EXERCISE DATA START

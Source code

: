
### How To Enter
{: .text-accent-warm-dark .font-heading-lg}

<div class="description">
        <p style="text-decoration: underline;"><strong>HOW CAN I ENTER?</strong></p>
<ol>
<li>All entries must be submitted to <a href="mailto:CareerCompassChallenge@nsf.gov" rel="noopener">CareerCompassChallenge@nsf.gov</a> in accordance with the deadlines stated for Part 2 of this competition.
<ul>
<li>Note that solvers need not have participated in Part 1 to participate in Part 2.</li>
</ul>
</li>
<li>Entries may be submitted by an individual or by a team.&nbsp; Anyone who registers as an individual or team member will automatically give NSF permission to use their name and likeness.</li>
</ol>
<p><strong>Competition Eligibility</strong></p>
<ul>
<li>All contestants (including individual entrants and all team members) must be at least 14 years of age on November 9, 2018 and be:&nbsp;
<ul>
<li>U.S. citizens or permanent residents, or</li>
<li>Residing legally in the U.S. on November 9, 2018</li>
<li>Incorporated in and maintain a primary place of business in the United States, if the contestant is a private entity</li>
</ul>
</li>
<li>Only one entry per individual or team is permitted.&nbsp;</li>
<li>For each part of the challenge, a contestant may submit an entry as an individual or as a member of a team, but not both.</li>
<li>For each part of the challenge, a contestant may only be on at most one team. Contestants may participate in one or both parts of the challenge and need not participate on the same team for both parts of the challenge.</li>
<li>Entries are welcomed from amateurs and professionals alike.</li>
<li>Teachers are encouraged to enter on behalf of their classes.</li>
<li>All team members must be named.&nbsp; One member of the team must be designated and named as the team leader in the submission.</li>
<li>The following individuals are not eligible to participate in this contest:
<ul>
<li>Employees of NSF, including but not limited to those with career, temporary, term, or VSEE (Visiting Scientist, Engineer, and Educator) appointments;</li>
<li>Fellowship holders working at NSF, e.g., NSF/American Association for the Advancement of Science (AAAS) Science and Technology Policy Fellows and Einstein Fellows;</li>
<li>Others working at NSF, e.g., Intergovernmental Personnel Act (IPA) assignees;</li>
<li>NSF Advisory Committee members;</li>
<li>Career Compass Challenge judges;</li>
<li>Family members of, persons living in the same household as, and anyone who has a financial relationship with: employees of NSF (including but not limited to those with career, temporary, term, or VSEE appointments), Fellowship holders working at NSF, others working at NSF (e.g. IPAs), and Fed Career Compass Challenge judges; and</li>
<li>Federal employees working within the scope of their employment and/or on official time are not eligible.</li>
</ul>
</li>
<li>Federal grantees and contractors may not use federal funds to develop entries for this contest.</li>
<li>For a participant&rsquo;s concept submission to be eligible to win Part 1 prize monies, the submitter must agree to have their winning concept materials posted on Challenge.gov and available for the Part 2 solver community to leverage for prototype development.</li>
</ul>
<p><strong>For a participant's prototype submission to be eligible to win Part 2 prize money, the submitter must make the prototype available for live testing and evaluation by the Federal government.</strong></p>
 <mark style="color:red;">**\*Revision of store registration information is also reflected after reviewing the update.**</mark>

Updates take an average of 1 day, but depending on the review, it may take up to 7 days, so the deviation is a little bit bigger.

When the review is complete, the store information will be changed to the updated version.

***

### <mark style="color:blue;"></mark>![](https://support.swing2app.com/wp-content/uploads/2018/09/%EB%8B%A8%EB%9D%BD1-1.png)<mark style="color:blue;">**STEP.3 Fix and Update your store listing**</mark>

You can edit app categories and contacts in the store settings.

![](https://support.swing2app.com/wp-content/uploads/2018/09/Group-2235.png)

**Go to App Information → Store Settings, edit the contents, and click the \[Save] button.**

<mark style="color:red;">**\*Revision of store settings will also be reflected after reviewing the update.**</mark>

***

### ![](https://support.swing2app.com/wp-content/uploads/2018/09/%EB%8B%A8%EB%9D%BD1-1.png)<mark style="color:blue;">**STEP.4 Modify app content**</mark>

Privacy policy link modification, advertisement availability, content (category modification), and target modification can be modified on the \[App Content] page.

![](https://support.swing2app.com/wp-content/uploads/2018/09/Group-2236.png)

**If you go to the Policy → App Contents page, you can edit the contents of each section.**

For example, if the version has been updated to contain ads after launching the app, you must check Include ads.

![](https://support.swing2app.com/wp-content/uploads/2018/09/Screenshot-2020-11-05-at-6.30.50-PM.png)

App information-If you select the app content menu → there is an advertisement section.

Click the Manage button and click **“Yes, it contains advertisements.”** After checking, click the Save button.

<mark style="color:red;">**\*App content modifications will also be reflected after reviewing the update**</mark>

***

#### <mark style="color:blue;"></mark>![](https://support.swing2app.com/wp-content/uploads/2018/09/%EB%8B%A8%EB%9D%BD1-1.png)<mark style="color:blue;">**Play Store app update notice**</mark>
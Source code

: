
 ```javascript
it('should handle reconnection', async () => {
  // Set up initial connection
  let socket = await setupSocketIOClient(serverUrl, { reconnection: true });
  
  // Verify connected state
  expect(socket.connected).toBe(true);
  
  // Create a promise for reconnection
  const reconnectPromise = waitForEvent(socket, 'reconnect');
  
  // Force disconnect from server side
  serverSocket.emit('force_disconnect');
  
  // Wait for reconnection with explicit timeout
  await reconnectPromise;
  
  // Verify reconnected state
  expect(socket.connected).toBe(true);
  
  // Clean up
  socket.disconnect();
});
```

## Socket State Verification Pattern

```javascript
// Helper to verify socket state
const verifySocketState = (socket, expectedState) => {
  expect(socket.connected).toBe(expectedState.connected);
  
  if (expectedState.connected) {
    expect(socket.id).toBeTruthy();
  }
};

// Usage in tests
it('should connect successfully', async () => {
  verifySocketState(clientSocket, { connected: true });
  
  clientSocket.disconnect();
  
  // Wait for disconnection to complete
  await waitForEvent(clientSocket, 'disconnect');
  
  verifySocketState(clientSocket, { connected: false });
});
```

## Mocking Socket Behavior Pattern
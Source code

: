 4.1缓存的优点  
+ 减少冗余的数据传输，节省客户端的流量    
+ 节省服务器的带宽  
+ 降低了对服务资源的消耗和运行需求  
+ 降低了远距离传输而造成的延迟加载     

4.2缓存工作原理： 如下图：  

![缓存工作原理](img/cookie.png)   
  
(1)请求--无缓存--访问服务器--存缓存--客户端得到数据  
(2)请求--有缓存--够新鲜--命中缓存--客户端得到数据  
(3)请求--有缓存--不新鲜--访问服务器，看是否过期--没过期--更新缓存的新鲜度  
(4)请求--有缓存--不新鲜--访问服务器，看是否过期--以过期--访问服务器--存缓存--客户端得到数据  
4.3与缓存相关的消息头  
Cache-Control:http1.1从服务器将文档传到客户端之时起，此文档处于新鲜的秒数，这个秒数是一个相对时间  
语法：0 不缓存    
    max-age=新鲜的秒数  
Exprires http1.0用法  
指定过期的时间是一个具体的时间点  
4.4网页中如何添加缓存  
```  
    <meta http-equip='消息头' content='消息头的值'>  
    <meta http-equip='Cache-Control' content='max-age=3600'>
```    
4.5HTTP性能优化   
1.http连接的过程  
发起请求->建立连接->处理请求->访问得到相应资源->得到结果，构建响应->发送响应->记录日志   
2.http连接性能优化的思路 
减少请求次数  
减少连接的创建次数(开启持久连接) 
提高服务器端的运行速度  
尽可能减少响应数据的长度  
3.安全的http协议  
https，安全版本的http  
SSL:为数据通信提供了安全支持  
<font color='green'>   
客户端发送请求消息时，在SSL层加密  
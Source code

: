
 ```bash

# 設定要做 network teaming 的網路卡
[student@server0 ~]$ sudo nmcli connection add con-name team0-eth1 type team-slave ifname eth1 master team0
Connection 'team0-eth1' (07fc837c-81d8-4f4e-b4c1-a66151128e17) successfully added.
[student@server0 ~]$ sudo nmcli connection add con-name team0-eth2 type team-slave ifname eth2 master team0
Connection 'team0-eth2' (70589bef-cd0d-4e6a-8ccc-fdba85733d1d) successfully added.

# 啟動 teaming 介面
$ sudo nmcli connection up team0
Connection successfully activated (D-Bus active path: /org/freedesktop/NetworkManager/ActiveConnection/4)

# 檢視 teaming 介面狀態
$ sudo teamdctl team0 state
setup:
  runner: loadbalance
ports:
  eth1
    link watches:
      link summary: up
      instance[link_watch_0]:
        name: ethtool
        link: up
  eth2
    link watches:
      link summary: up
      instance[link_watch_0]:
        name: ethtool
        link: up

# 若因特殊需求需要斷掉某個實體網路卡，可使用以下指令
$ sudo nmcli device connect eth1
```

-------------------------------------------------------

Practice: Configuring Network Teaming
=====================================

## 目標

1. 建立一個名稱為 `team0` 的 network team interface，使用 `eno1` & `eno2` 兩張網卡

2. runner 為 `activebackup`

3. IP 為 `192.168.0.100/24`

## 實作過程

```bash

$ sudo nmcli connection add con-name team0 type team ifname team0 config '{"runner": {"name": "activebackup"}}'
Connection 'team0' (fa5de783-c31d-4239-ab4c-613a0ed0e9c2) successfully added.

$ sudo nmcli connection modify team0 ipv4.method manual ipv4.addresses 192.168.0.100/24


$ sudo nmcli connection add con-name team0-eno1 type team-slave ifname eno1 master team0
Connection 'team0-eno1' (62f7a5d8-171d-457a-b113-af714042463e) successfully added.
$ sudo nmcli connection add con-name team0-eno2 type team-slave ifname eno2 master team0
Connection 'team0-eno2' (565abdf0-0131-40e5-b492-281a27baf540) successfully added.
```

EXERCISE DATA END

◆ **EXERCISE**:
For each line in the entries that contains the string "客户端得到数据", make a copy.

◆ **OUTPUT FOR THIS TASK**:
(1)请求--无缓存--访问服务器--存缓存--客户端得到数据  
(2)请求--有缓存--够新鲜--命中缓存--客户端得到数据  
(4)请求--有缓存--不新鲜--访问服务器，看是否过期--以过期--访问服务器--存缓存--客户端得到数据  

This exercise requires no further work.